Dark Streets Movie Review (1 Star)


Movie Review by Michael Phillips

 

"Dark Streets" lost me early, real early, like still-adjusting-my-eyes-in-a-dark-theater early: "Welcome to the blues," growls the entertainer with the mohawk and the full-length ringmaster gown.

A match is lighted and a cigarette smoked, the camera tight on the glowing tip. (Funny? Pretentious? You decide.)

The man's voice, of course, is pure experience, all gravel and gunshot. There is neon involved, and -- as if I need to add -- it's dark.

All of which should be a honking signal that this odd little picture -- with its rain-soaked alleys, twinkly eyed budding showgirls and character actors dressed like 14th century ninja turtles -- plays more like a stoned marketing department's idea of the blues than the real deal. Not that "Dark Streets" intends to be a slavish tribute.

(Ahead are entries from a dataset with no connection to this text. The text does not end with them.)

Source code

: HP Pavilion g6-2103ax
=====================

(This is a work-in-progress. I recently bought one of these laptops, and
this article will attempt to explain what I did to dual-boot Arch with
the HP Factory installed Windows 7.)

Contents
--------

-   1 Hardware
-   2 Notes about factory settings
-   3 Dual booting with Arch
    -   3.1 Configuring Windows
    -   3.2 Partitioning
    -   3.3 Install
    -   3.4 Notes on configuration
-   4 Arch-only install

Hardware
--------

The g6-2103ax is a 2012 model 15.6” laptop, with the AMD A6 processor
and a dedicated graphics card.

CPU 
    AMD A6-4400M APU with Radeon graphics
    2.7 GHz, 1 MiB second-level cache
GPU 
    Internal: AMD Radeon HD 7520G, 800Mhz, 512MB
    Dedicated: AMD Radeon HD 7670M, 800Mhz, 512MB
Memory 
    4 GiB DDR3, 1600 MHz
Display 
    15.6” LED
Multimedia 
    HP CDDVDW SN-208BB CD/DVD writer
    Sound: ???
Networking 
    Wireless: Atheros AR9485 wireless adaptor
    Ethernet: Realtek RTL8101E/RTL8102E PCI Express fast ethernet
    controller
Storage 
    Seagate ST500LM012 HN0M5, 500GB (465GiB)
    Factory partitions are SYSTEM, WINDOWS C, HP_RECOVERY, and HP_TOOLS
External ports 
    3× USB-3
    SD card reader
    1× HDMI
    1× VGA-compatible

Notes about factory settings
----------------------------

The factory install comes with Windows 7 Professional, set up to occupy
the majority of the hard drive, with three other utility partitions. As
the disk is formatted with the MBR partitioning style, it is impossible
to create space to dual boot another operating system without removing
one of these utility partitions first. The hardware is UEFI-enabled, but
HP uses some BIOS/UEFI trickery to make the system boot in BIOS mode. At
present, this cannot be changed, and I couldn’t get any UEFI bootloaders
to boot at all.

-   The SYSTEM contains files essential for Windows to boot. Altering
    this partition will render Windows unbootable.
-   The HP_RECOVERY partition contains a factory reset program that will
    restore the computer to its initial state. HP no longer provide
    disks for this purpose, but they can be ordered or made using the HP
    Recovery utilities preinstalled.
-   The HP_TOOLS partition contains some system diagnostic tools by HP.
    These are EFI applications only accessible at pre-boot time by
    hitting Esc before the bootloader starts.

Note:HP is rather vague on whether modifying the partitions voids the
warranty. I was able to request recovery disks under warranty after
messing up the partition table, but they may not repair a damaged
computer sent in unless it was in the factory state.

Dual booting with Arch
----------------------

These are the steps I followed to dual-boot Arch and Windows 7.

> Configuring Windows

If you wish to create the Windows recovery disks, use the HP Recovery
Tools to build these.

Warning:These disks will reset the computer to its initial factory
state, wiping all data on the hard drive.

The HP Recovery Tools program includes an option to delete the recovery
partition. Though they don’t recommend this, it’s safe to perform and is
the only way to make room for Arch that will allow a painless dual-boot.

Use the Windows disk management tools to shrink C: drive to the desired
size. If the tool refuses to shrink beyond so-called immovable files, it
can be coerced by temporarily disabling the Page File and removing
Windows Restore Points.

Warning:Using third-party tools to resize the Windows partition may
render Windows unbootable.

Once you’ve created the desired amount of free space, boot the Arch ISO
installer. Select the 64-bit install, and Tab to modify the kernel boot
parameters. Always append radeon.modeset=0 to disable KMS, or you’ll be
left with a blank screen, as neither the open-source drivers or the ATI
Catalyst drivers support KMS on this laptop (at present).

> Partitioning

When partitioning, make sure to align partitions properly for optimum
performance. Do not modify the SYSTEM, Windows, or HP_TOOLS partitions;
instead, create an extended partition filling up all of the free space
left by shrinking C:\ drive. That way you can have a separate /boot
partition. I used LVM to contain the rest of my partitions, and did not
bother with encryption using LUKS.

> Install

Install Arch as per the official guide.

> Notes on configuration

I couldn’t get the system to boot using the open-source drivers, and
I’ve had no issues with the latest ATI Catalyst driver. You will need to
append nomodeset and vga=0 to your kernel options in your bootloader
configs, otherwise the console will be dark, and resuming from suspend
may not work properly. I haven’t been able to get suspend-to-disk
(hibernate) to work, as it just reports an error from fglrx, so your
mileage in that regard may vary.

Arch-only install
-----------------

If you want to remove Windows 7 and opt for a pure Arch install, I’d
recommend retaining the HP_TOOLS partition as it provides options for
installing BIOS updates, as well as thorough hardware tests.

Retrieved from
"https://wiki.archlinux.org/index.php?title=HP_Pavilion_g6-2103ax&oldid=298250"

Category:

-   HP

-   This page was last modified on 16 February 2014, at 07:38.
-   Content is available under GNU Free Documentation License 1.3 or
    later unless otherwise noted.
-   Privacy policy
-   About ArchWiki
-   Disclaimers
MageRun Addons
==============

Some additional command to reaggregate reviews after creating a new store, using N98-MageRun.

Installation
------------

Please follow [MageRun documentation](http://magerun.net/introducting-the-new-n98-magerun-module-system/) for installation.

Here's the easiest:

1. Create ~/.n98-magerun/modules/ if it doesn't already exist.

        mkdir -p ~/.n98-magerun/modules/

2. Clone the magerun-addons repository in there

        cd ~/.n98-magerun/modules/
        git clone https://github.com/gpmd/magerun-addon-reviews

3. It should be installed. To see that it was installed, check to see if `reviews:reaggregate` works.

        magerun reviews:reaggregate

Elias Koteas, of the grim thousand-yard stare, arrives as the police lieutenant, dressed in armor and chest plates, for no apparent reason.

The film, which centers on a club named the Tower, features far more jazz than my-dog-done-got-shot blues. And the sets (dark and dank and dripping with moisture) look as if they were appropriated from one of the "Alien" sequels.

The idea, and I'm assuming this, is that the film is meant to be set out of time, which is pretentious-filmmaker speak for not quite the '30s and not quite the '40s. Think steampunk, that sub-subgenre in which cars fly, but with propellers, not jet engines.

Nothing flew, however.

My attention, perhaps. The story involves a young club owner (played by Gabriel Mann) who owes money to gangsters. He has a star performer ("a real belter") played by Bijou Phillips, who makes a great dame, but Koteas' police lieutenant enters into the club one night (there's little daylight on Planet Noir) and urges a replacement -- a milk-faced chanteuse of the long, slow burn, played by Izabella Miko. There's more story, I suppose: Chaz, our club owner, is mourning the apparent suicide of his father, except you know it wasn't a suicide because Chaz's father was the head of a power company, an additional mysterious wrinkle.

Which brings me to maybe the one clever idea in "Dark Streets": Director Rachel Stevens, paying homage to not only jazz and blues and the '30s and the '40s and "Blade Runner" but film noir, has the power drop out every few scenes, throwing the club and the city (an unnamed Every Noir Town) into pitch blackness.

On second thought, a pretty literal shorthand for noir, no? Perhaps, but then "Dark Streets" is entirely a stylistic exercise, hollow and ugly, studded with a handful of hard-to-recall musical numbers and original songs (Etta James, Dr. John), and so desperate to come off like a fever dream that the very edges of the picture are smudgy and gauzy.

No snow globe enters a scene, for instance, without the sole purpose of sliding out of a palm and smashing. And there is an angel of death, who is pale and silent and tall and who wanders through the plot like a deathly ill Mr. Magoo.

It's the kind of movie so shameless it even adds a way to make you feel lousy on the way out of the theater -- there's a disclaimer that "Dark Streets" was made in honor of the displaced musicians of New Orleans.

Half the film's profits will go to them. Which is generous until you think, what's half of $3,000?

 

 

MPAA rating: R (for some sexual content, drug use and brief violent images).

Running time: 1:23.

Starring: Gabriel Mann (Chaz); Bijou Phillips (Crystal); Elias Koteas (the Lieutenant); Izabella Mike (Maddie).

Directed by Rachel Samuels; written by Wallace King and Glenn M. Stewart; music by George Acogny, James Compton, Tim Brown and Tony Demeur; production design by Frank Bollinger; produced by Claus Clausen, Corina Danckwerts and Andrea Balen. A Samuel Goldwyn Films release.